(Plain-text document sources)
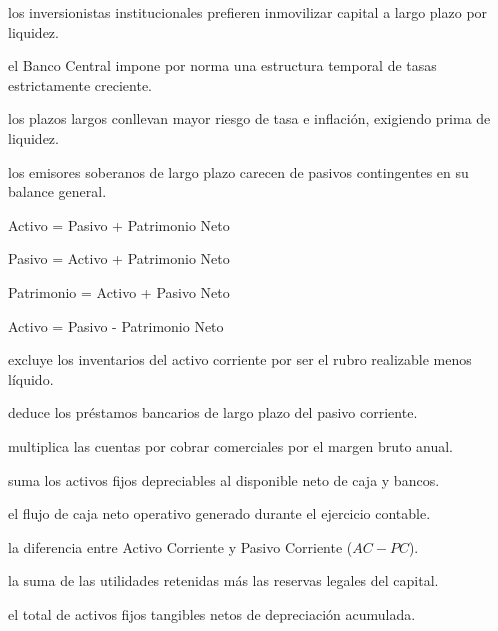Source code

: \begin{opts}
    \item los inversionistas institucionales prefieren inmovilizar capital a largo plazo por liquidez.
    \item el Banco Central impone por norma una estructura temporal de tasas estrictamente creciente.
    \item los plazos largos conllevan mayor riesgo de tasa e inflación, exigiendo prima de liquidez.
    \item los emisores soberanos de largo plazo carecen de pasivos contingentes en su balance general.
\end{opts}

\begin{opts}
    \item Activo = Pasivo + Patrimonio Neto
    \item Pasivo = Activo + Patrimonio Neto
    \item Patrimonio = Activo + Pasivo Neto
    \item Activo = Pasivo - Patrimonio Neto
\end{opts}

\begin{opts}
    \item excluye los inventarios del activo corriente por ser el rubro realizable menos líquido.
    \item deduce los préstamos bancarios de largo plazo del pasivo corriente.
    \item multiplica las cuentas por cobrar comerciales por el margen bruto anual.
    \item suma los activos fijos depreciables al disponible neto de caja y bancos.
\end{opts}

\begin{opts}
    \item el flujo de caja neto operativo generado durante el ejercicio contable.
    \item la diferencia entre Activo Corriente y Pasivo Corriente ($AC - PC$).
    \item la suma de las utilidades retenidas más las reservas legales del capital.
    \item el total de activos fijos tangibles netos de depreciación acumulada.
\end{opts}

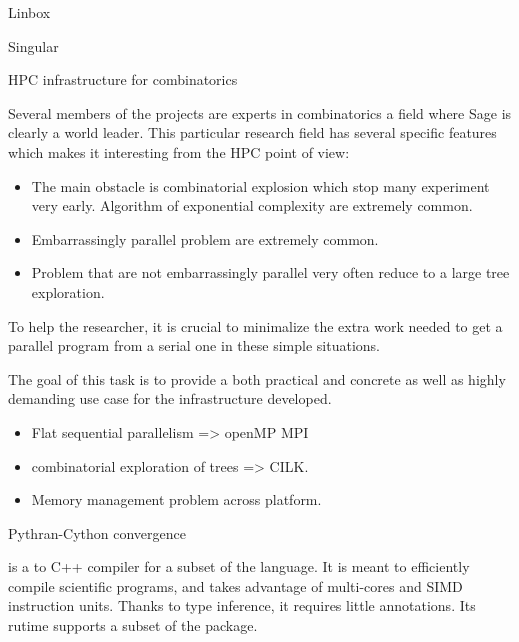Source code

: \begin{Workpackage}{\thewpno}
\begin{task}{Linbox}
\end{task}

\begin{task}{Singular}
  \label{task:hpc_singular}

\end{task}


\begin{task}{HPC infrastructure for combinatorics}
  \label{task:hpc_combi}

  Several members of the projects are experts in combinatorics a field where
  Sage is clearly a world leader. This particular research field has several
  specific features which makes it interesting from the HPC point of view:
  \begin{itemize}
  \item The main obstacle is combinatorial explosion which stop many
    experiment very early. Algorithm of exponential complexity are extremely
    common.
  \item Embarrassingly parallel problem are extremely common.
  \item Problem that are not embarrassingly parallel very often reduce to a
    large tree exploration.
  \end{itemize}
  To help the researcher, it is crucial to minimalize the extra work needed to
  get a parallel program from a serial one in these simple situations.

  The goal of this task is to provide a both practical and concrete as well as
  highly demanding use case for the infrastructure developed.
  \begin{itemize}
  \item Flat sequential parallelism => openMP MPI
  \item combinatorial exploration of trees => CILK.
   \item Memory management problem across platform.
  \end{itemize}

\end{task}

\begin{task}{Pythran-Cython convergence}
  \label{task:pythran_cython}

  \Pythran is a \Python to C++ compiler for a subset of the \Python
  language. It is meant to efficiently compile scientific programs,
  and takes advantage of multi-cores and SIMD instruction units.
  Thanks to type inference, it requires little annotations. Its rutime
  supports a subset of the \Numpy package.


\end{task}
\end{Workpackage}
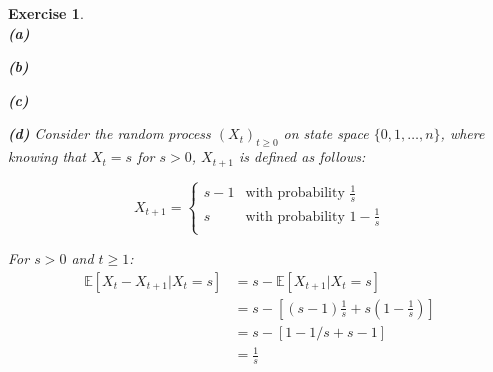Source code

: \documentclass{article}
\newtheorem{exo}{Exercise}
\def\E{\mathbb{E}}
\begin{document}
\begin{exo}{\ \\}
\noindent
\textbf{(a)}

\noindent
\textbf{(b)} 

\noindent
\textbf{(c)}  

\noindent
\textbf{(d)} Consider the random process $(X_t)_{t \geq 0}$ on state space $\{0, 1, \dots, n\}$, where knowing that $X_t = s$ for $s>0$, $X_{t+1}$ is defined as follows:

\[   
X_{t+1} = 
\begin{cases}
    s-1 &\text{with probability } \frac{1}{s} \\
    s   &\text{with probability } 1 - \frac{1}{s}\\
\end{cases}
\]

For $s>0$ and $t \geq 1$:
\begin{align*}
    \E[X_{t}-X_{t+1}|X_t=s] 
    &= s - \E[X_{t+1}| X_t=s] \\
    &= s - [(s-1)\frac{1}{s} + s(1-\frac{1}{s})] \\
    &= s - [1 - 1/s + s -1] \\
    &= \frac{1}{s} 
\end{align*}


\end{exo}
\end{document}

Task statement: Each record is to be restated word for word; no picture goes in.

Answer area:
Source code

: \begin{opts}
    \item los inversionistas institucionales prefieren inmovilizar capital a largo plazo por liquidez.
    \item el Banco Central impone por norma una estructura temporal de tasas estrictamente creciente.
    \item los plazos largos conllevan mayor riesgo de tasa e inflación, exigiendo prima de liquidez.
    \item los emisores soberanos de largo plazo carecen de pasivos contingentes en su balance general.
\end{opts}

\begin{opts}
    \item Activo = Pasivo + Patrimonio Neto
    \item Pasivo = Activo + Patrimonio Neto
    \item Patrimonio = Activo + Pasivo Neto
    \item Activo = Pasivo - Patrimonio Neto
\end{opts}

\begin{opts}
    \item excluye los inventarios del activo corriente por ser el rubro realizable menos líquido.
    \item deduce los préstamos bancarios de largo plazo del pasivo corriente.
    \item multiplica las cuentas por cobrar comerciales por el margen bruto anual.
    \item suma los activos fijos depreciables al disponible neto de caja y bancos.
\end{opts}

\begin{opts}
    \item el flujo de caja neto operativo generado durante el ejercicio contable.
    \item la diferencia entre Activo Corriente y Pasivo Corriente ($AC - PC$).
    \item la suma de las utilidades retenidas más las reservas legales del capital.
    \item el total de activos fijos tangibles netos de depreciación acumulada.
\end{opts}

Source code

: \begin{Workpackage}{\thewpno}
\begin{task}{Linbox}
\end{task}

\begin{task}{Singular}
  \label{task:hpc_singular}

\end{task}


\begin{task}{HPC infrastructure for combinatorics}
  \label{task:hpc_combi}

  Several members of the projects are experts in combinatorics a field where
  Sage is clearly a world leader. This particular research field has several
  specific features which makes it interesting from the HPC point of view:
  \begin{itemize}
  \item The main obstacle is combinatorial explosion which stop many
    experiment very early. Algorithm of exponential complexity are extremely
    common.
  \item Embarrassingly parallel problem are extremely common.
  \item Problem that are not embarrassingly parallel very often reduce to a
    large tree exploration.
  \end{itemize}
  To help the researcher, it is crucial to minimalize the extra work needed to
  get a parallel program from a serial one in these simple situations.

  The goal of this task is to provide a both practical and concrete as well as
  highly demanding use case for the infrastructure developed.
  \begin{itemize}
  \item Flat sequential parallelism => openMP MPI
  \item combinatorial exploration of trees => CILK.
   \item Memory management problem across platform.
  \end{itemize}

\end{task}

\begin{task}{Pythran-Cython convergence}
  \label{task:pythran_cython}

  \Pythran is a \Python to C++ compiler for a subset of the \Python
  language. It is meant to efficiently compile scientific programs,
  and takes advantage of multi-cores and SIMD instruction units.
  Thanks to type inference, it requires little annotations. Its rutime
  supports a subset of the \Numpy package.


\end{task}
\end{Workpackage}
Source code

: \documentclass{article}
\newtheorem{exo}{Exercise}
\def\E{\mathbb{E}}
\begin{document}
\begin{exo}{\ \\}
\noindent
\textbf{(a)}

\noindent
\textbf{(b)} 

\noindent
\textbf{(c)}  

\noindent
\textbf{(d)} Consider the random process $(X_t)_{t \geq 0}$ on state space $\{0, 1, \dots, n\}$, where knowing that $X_t = s$ for $s>0$, $X_{t+1}$ is defined as follows:

\[   
X_{t+1} = 
\begin{cases}
    s-1 &\text{with probability } \frac{1}{s} \\
    s   &\text{with probability } 1 - \frac{1}{s}\\
\end{cases}
\]

For $s>0$ and $t \geq 1$:
\begin{align*}
    \E[X_{t}-X_{t+1}|X_t=s] 
    &= s - \E[X_{t+1}| X_t=s] \\
    &= s - [(s-1)\frac{1}{s} + s(1-\frac{1}{s})] \\
    &= s - [1 - 1/s + s -1] \\
    &= \frac{1}{s} 
\end{align*}


\end{exo}
\end{document}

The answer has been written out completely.